* _AVAILABLE RECORDS_:
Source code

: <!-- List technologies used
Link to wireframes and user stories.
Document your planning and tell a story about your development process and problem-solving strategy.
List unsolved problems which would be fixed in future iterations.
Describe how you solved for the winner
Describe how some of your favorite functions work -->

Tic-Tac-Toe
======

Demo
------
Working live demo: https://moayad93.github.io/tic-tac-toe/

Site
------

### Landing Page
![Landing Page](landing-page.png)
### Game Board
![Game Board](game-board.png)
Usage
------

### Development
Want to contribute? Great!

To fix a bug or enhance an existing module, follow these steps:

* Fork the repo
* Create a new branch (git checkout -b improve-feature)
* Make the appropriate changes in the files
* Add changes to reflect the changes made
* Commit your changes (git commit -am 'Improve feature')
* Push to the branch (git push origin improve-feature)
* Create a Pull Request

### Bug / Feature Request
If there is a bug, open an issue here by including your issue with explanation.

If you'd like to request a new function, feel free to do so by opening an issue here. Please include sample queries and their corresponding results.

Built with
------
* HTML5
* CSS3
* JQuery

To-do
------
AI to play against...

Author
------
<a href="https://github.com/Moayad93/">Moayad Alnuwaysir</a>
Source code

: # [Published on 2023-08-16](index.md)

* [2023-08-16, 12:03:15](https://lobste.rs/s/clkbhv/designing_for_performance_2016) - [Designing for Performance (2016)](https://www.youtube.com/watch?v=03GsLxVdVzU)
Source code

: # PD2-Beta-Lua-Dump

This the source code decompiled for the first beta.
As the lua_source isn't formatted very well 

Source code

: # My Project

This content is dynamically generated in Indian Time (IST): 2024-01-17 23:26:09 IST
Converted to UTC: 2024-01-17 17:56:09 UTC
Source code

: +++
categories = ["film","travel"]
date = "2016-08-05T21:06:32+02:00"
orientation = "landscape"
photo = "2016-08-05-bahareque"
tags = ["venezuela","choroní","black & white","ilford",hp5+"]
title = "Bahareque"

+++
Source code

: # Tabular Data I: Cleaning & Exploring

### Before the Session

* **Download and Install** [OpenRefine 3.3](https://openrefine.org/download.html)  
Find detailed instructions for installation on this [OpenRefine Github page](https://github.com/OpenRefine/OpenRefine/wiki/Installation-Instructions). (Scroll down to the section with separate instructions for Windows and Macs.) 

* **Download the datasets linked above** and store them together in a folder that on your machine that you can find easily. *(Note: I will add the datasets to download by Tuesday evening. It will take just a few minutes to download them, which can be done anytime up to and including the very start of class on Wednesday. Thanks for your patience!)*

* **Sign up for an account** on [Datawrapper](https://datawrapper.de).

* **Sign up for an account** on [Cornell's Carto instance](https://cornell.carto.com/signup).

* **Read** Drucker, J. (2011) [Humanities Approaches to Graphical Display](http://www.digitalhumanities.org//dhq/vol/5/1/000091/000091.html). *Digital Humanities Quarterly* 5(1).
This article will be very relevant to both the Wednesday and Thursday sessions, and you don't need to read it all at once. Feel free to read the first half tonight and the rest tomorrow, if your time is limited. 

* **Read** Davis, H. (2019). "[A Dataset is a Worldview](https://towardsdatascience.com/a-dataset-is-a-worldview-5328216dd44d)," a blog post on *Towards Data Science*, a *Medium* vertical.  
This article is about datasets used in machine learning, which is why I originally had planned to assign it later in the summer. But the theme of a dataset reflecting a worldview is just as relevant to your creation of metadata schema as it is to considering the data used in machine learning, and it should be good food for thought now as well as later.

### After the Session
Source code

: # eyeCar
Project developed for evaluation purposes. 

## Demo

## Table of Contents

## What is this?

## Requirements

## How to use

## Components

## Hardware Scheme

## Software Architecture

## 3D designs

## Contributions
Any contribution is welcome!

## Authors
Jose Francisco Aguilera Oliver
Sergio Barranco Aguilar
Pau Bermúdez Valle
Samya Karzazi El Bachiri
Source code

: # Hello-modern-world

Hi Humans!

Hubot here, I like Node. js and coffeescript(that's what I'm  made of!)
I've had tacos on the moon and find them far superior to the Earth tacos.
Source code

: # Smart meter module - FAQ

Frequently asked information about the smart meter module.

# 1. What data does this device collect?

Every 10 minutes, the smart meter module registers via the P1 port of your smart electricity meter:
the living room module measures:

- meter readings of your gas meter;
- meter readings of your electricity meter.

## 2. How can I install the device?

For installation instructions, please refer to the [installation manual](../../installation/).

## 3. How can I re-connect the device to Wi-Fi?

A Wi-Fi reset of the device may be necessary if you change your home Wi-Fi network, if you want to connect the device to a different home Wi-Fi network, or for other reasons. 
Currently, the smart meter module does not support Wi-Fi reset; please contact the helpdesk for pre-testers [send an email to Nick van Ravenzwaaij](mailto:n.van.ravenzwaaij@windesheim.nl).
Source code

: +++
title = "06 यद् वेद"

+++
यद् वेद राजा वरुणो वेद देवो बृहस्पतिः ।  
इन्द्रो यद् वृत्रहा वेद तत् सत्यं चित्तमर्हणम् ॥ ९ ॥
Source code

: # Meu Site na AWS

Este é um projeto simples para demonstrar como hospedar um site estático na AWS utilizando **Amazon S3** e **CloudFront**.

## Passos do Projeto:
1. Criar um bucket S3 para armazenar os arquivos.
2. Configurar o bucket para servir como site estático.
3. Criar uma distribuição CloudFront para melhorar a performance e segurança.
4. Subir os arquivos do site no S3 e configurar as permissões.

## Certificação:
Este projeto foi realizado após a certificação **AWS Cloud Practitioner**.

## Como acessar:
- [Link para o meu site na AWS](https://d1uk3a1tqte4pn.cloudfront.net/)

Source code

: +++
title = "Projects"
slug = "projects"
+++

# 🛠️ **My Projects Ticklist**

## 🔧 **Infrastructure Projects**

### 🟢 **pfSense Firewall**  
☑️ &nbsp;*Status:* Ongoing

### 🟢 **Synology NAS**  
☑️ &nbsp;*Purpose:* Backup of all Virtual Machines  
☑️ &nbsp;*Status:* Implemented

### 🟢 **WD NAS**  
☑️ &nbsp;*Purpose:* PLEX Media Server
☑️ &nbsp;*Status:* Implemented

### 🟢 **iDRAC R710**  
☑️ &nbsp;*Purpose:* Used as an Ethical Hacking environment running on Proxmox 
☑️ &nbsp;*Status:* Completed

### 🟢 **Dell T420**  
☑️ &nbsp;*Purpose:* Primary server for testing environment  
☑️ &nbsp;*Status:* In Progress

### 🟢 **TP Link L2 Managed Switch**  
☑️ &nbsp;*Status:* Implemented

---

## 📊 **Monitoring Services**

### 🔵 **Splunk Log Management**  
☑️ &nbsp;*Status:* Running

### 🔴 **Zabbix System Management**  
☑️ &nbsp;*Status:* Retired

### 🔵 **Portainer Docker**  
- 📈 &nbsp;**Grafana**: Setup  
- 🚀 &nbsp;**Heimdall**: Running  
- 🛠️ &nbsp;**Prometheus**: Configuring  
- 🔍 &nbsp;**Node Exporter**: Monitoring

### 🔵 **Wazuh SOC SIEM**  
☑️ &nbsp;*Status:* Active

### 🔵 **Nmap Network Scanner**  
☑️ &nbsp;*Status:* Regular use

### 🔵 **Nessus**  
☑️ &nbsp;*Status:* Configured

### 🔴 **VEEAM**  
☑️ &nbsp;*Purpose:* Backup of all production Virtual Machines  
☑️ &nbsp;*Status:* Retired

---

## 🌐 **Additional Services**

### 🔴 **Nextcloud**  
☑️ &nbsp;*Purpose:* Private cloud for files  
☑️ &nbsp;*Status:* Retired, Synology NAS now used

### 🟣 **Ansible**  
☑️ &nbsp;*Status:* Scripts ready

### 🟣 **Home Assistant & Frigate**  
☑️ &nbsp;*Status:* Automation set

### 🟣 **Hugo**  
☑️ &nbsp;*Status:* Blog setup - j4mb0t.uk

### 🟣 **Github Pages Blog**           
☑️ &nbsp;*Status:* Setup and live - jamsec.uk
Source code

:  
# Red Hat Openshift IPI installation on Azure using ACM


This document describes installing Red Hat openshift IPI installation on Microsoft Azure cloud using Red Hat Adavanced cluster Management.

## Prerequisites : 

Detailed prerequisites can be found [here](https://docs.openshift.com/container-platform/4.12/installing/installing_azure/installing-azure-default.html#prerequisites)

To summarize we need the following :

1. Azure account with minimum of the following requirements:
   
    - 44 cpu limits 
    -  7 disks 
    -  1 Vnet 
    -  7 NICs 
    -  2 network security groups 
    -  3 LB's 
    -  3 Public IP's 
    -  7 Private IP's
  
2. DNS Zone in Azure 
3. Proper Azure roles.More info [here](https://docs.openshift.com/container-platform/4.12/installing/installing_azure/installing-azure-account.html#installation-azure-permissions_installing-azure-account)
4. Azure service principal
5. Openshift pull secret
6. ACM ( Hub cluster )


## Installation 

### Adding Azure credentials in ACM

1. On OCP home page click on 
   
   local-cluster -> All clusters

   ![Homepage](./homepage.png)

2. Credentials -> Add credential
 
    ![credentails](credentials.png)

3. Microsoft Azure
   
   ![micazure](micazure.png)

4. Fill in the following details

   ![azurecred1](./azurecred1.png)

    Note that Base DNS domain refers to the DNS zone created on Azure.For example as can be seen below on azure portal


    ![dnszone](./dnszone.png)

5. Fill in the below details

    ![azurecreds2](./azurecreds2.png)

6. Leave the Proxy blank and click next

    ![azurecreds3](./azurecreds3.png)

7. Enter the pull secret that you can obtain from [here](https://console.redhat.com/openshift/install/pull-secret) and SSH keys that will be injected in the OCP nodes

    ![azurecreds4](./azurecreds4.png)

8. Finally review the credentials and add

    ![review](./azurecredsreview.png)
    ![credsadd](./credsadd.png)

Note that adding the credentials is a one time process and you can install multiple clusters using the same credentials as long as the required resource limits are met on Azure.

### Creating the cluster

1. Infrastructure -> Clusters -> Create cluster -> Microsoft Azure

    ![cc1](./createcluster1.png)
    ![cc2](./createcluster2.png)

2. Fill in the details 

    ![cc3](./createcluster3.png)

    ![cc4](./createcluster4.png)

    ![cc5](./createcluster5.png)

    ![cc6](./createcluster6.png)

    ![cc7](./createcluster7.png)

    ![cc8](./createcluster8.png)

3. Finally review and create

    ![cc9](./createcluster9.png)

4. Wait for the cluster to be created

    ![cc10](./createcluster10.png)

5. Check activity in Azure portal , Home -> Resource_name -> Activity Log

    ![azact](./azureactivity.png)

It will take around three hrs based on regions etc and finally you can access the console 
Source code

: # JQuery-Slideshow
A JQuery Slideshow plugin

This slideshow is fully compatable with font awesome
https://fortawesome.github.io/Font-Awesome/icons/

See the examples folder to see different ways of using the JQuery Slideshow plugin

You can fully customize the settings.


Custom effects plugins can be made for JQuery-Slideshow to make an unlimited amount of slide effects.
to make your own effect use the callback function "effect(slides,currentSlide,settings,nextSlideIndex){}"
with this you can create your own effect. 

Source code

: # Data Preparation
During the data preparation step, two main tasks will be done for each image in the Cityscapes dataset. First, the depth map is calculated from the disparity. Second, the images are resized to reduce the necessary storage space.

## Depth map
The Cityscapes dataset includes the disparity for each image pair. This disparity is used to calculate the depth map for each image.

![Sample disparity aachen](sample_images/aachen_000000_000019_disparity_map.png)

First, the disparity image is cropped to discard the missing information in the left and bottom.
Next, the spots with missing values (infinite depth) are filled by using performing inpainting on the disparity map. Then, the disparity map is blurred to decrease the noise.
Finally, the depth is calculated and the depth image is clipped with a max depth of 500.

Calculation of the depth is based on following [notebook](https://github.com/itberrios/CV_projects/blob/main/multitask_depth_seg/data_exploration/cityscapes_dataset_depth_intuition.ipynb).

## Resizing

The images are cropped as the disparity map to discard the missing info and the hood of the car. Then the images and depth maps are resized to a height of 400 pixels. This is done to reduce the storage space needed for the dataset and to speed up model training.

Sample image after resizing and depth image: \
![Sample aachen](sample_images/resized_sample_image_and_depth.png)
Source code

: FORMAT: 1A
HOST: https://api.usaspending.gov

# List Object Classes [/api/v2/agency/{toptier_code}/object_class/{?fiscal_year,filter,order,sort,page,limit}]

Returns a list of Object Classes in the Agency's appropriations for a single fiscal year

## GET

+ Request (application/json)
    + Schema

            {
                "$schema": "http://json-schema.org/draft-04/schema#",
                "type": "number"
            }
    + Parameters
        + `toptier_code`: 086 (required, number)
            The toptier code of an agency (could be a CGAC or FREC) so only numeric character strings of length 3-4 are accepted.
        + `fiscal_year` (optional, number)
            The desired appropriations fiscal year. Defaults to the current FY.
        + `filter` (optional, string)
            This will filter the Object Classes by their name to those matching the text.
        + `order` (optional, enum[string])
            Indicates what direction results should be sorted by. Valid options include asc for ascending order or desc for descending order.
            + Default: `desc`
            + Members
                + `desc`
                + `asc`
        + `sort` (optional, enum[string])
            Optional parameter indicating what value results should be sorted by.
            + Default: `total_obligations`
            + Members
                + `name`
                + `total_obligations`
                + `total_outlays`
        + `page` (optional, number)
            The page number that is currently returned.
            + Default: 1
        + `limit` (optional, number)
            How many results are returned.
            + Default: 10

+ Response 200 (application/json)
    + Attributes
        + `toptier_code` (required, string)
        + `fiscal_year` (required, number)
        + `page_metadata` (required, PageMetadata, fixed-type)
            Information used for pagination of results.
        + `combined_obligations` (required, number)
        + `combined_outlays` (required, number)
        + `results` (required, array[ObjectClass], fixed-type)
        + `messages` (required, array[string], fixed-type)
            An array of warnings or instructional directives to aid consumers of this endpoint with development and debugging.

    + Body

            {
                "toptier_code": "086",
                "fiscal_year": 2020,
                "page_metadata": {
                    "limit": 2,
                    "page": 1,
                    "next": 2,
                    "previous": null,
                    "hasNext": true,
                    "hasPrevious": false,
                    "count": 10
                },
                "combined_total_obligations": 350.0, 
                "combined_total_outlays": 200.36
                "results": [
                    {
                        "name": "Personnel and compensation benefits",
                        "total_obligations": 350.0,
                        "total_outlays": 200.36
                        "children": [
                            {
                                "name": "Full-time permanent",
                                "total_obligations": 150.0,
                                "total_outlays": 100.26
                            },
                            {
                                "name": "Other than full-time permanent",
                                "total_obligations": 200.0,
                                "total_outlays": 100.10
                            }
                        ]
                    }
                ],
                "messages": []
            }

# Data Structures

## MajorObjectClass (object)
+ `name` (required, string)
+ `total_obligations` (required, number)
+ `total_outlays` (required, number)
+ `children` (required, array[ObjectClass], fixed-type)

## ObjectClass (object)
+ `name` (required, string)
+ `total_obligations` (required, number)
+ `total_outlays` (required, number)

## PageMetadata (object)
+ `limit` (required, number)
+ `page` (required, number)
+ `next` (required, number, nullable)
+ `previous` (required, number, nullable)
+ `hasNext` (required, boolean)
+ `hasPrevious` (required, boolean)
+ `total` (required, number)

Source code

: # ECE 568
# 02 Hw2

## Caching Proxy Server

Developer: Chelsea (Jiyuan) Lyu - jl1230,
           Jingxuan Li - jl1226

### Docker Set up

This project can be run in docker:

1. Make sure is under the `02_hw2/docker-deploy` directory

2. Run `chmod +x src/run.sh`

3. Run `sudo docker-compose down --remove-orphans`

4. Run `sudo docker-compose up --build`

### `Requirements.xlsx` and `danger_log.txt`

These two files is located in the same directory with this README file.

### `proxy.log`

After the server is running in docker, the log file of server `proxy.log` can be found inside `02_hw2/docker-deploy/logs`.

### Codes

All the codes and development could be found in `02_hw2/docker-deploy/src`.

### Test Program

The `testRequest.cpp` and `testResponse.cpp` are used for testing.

* _YOUR ASSIGNMENT_: Return a copy of each line of the material that holds the word "article".

* _SOLUTION FOR THIS TASK_:
This article will be very relevant to both the Wednesday and Thursday sessions, and you don't need to read it all at once. Feel free to read the first half tonight and the rest tomorrow, if your time is limited. 
This article is about datasets used in machine learning, which is why I originally had planned to assign it later in the summer. But the theme of a dataset reflecting a worldview is just as relevant to your creation of metadata schema as it is to considering the data used in machine learning, and it should be good food for thought now as well as later.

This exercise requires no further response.